Using multiple GPUs with CUDA

pierrick.pochelu · 26 June 2023 15:21

Context:
One HPC-user is developping a CUDA kernel. The goal is to extract features (histogram) from a data volume (example 1024x1024x1024 float numbers).

Challenge:
How to accelerate a CUDA code for using multiple GPU at the same time ?

Mono GPU version:

Get data samples in the CPU memory (the “host”)
Send data to the GPU (the “device”)
The GPU kernel computes the histogram
The histogram is send back from GPU to the CPU

n GPUs version:

Get data samples in the CPU memory.
Slice the data into n-chunks, and send each data chunk to each GPU.
The n-GPUs kernels computes their local histogram.
The n-GPUs communicate to compute the global histogram (all reduce operation).
The histogram is send back from any GPU (e.g., arbitrary chosen the 0) to the CPU.

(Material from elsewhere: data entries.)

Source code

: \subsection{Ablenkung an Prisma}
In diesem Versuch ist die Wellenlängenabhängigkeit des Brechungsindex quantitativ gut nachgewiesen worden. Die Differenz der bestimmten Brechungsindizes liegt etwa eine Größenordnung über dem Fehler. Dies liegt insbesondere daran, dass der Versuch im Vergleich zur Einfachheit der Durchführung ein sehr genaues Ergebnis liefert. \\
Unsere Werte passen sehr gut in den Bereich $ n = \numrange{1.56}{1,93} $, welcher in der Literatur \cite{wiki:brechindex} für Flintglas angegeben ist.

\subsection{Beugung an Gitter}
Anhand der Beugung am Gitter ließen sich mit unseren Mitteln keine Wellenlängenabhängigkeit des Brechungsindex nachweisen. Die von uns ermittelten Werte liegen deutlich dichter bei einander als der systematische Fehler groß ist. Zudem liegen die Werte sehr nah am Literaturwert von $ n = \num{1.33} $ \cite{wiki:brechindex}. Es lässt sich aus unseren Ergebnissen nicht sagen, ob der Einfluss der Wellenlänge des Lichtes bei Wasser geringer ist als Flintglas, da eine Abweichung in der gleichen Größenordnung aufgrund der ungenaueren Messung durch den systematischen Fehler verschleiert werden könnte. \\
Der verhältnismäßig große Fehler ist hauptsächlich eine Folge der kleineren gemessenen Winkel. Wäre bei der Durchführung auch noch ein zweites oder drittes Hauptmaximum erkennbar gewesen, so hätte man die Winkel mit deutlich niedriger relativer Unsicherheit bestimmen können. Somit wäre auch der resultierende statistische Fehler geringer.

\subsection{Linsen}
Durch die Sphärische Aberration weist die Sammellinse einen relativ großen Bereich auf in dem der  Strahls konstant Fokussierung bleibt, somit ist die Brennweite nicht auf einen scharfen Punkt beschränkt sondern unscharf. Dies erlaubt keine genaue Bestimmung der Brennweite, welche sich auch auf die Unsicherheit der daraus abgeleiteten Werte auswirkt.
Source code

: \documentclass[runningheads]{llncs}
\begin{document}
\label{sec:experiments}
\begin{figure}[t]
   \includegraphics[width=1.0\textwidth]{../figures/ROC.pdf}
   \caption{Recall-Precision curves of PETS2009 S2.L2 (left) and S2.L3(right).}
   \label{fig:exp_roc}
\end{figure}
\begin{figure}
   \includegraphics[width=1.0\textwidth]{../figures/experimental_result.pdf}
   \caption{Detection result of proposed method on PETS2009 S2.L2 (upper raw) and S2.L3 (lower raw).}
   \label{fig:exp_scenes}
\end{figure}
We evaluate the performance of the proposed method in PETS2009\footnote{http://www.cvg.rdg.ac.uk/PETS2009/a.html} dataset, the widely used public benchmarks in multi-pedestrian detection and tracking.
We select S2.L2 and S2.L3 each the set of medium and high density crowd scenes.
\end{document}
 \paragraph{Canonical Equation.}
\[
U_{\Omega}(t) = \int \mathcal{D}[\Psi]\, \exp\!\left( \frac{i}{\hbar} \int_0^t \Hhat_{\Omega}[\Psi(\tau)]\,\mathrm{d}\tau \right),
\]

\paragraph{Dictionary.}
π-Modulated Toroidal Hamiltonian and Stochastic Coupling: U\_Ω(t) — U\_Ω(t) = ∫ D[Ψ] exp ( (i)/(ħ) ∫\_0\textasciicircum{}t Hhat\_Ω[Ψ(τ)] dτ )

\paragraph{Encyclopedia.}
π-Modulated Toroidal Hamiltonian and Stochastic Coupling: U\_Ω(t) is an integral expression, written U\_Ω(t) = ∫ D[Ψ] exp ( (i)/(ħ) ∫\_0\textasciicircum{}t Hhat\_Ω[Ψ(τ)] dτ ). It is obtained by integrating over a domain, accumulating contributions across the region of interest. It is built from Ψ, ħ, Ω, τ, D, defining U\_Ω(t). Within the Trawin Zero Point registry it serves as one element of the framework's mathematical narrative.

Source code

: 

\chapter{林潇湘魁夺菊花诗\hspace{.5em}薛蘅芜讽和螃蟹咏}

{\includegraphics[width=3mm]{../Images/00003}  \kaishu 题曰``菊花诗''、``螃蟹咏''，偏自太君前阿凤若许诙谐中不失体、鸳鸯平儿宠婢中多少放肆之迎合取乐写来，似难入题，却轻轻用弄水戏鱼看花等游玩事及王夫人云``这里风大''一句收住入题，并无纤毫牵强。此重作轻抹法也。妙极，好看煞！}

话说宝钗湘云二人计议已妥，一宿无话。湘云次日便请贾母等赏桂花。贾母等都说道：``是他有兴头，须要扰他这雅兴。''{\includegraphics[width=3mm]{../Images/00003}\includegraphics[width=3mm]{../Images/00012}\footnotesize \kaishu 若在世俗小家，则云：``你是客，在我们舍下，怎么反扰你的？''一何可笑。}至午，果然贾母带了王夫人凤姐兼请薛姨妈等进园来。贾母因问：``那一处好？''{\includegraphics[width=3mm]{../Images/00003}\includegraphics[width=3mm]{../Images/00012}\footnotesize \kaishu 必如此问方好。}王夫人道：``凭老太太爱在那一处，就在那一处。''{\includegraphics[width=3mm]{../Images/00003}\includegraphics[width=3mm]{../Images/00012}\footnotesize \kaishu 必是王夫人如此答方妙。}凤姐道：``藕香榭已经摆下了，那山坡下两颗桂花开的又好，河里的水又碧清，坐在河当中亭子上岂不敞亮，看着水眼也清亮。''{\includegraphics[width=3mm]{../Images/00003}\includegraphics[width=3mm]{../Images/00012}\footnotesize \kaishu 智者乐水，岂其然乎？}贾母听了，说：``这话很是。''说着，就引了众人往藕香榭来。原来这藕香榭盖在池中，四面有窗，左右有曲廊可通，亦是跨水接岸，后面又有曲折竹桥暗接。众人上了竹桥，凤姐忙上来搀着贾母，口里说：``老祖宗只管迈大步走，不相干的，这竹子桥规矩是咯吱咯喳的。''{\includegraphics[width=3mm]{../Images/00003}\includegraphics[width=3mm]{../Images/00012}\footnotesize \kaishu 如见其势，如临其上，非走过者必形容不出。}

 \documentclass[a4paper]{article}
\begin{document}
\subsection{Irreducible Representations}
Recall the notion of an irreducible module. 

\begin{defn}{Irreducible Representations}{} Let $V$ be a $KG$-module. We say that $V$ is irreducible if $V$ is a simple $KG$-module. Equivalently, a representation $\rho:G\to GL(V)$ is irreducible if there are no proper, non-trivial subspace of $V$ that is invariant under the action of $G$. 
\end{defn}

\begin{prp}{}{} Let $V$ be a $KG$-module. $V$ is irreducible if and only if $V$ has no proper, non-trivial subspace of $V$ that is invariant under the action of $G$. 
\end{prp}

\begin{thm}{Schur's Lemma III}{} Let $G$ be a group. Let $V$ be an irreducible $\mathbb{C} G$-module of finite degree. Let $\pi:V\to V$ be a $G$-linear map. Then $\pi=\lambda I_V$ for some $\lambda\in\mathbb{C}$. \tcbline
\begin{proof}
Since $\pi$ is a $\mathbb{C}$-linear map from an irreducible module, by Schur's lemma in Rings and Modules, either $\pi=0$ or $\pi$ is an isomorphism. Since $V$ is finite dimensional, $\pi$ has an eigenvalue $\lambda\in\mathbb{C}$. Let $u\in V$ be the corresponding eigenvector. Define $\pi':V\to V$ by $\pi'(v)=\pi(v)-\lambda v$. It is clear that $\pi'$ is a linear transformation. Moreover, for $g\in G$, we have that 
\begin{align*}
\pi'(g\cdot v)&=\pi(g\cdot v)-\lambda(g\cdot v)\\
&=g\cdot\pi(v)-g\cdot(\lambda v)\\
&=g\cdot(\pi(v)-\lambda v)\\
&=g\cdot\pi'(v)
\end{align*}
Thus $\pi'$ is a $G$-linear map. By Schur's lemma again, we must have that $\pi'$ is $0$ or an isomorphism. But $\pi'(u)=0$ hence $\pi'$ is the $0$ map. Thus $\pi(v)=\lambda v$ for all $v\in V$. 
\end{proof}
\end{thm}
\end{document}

Solution (need to be a UL HPC member:

https://github.com/ULHPC/GPUguru/blob/main/histogram.cu

First you need NCCL library.

Including the NCCL library in the code :

#include <nccl.h>

Initializing NCCL

const int nDev=2; // change the value here
int devs[nDev];
for (int i=0;i<nDev;i++)
  devs[i]=i;
ncclComm_t comm[nDev];
ncclCommInitAll(comm, nDev, devs);  // Using GPU devices 0 and 1

Selecting one GPU with “i” the GPU identifier:

cudaSetDevice(i);

Combining all arrays (Sum) between all GPUs:

ncclAllReduce(d_histogram[i], d_histogram[i], numBins, ncclInt, ncclSum, comm[i], NULL);

Destructor of NCCL

for (int i=0;i<nDev;i++)
   ncclCommDestroy(comm[i]);

Conclusion:

The code is 2 faster with 2 GPUs, and more, each the memory consumption is divided by 2 on each GPU.